**Work instruction**
Repeat precisely the span of lines below that opens with the line containing "- **State Management**: React" and closes with the line containing "- **Export/Import**: JSON workflow format", both included.

**Listed records**
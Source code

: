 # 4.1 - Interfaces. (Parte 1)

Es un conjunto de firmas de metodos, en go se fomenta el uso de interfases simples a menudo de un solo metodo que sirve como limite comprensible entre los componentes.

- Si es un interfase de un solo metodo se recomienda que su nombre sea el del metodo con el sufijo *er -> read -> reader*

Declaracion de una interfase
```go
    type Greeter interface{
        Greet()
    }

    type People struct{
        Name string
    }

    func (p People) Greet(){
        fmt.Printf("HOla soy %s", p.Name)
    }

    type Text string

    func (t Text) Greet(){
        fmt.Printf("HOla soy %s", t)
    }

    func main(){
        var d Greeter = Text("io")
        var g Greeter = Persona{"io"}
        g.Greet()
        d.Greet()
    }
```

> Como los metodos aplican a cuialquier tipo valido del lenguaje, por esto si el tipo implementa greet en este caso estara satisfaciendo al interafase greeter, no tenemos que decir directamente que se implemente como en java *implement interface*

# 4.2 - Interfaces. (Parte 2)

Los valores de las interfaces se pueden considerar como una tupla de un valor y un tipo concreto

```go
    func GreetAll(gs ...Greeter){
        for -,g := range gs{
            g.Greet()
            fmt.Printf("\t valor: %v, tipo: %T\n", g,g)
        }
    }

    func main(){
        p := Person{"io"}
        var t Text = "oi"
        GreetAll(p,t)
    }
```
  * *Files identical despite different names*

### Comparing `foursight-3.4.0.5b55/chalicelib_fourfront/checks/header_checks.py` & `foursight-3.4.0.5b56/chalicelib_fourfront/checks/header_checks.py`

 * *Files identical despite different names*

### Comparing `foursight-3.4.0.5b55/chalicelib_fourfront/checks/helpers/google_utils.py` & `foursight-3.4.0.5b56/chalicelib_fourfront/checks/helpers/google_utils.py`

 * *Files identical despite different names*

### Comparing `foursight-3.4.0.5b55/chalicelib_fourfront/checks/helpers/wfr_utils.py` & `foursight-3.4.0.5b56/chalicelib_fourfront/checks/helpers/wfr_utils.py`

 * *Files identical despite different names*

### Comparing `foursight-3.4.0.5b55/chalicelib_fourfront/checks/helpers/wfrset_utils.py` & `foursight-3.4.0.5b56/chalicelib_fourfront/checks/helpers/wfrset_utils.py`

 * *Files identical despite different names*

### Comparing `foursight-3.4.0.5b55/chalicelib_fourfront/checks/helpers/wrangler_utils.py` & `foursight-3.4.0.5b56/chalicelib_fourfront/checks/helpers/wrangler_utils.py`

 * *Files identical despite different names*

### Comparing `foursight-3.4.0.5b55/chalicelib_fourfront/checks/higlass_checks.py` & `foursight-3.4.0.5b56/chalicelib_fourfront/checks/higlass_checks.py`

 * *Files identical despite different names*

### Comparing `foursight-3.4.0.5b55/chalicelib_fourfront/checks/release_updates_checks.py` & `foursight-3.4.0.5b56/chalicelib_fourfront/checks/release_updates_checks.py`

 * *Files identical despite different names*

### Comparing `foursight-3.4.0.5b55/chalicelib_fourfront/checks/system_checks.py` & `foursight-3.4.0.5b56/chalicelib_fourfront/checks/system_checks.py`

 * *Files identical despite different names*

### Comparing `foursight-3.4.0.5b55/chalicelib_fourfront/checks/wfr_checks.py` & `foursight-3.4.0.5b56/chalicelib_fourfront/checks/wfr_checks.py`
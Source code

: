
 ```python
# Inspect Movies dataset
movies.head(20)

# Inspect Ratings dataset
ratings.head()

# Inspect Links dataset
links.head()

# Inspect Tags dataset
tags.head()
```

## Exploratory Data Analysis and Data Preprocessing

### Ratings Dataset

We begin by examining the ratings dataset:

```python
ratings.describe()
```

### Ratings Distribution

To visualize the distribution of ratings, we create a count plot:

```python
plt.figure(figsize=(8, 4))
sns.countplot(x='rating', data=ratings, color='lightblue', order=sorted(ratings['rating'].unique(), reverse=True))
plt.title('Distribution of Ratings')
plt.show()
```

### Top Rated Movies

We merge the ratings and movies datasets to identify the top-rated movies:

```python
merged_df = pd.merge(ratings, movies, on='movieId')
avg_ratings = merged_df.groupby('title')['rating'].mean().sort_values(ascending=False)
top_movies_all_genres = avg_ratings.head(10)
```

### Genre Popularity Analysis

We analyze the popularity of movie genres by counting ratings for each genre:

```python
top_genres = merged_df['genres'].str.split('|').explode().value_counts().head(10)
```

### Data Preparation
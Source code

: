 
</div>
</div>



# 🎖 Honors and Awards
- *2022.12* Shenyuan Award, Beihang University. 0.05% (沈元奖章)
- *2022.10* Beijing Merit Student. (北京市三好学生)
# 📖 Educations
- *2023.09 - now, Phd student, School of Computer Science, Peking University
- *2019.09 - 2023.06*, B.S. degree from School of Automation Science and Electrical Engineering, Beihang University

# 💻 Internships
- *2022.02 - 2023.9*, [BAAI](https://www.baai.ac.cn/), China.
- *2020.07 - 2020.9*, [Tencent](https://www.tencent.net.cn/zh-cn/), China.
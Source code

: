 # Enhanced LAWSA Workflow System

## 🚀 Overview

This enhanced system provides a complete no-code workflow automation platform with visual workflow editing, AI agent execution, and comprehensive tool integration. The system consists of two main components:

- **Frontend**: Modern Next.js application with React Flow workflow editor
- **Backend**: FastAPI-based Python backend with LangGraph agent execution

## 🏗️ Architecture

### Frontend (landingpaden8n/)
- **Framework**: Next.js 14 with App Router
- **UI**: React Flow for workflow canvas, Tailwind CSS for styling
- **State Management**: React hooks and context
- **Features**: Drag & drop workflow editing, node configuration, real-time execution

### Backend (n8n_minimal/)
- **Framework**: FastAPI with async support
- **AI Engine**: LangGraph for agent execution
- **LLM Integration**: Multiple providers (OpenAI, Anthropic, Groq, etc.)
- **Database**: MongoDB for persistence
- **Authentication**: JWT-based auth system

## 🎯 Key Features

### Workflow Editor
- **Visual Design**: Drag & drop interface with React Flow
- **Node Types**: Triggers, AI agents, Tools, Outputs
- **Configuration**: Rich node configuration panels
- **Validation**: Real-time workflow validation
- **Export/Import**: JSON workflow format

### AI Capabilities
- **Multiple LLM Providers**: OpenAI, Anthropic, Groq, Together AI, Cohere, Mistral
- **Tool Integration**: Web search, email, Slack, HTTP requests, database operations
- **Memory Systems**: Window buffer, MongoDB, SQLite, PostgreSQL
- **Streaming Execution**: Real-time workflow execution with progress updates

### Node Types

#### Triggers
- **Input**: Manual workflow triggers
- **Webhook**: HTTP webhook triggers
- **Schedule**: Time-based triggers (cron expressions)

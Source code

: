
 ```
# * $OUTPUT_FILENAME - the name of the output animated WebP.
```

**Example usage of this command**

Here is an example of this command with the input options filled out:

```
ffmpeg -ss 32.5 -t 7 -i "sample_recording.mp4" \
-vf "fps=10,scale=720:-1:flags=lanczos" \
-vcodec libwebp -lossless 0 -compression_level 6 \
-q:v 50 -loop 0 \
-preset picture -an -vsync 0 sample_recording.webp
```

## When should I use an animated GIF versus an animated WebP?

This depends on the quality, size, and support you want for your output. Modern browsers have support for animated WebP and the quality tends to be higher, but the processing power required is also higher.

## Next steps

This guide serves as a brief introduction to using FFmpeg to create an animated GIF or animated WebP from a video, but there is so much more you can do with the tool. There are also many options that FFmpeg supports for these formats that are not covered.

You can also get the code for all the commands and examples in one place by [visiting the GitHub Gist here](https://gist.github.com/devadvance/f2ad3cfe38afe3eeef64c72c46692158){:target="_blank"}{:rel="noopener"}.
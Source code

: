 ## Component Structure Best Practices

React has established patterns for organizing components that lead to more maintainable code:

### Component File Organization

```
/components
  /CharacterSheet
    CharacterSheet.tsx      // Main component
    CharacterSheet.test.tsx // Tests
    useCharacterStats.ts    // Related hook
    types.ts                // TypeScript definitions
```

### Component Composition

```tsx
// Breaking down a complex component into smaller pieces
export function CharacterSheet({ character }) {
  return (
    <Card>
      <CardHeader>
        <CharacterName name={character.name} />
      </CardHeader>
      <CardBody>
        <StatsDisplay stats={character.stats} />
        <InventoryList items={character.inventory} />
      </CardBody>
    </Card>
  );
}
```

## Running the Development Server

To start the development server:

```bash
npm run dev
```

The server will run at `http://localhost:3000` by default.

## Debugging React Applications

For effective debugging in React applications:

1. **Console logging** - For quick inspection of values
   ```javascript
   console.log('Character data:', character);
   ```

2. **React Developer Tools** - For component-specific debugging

**Solution**
- **State Management**: React hooks and context
- **Features**: Drag & drop workflow editing, node configuration, real-time execution

### Backend (n8n_minimal/)
- **Framework**: FastAPI with async support
- **AI Engine**: LangGraph for agent execution
- **LLM Integration**: Multiple providers (OpenAI, Anthropic, Groq, etc.)
- **Database**: MongoDB for persistence
- **Authentication**: JWT-based auth system

## 🎯 Key Features

### Workflow Editor
- **Visual Design**: Drag & drop interface with React Flow
- **Node Types**: Triggers, AI agents, Tools, Outputs
- **Configuration**: Rich node configuration panels
- **Validation**: Real-time workflow validation
- **Export/Import**: JSON workflow format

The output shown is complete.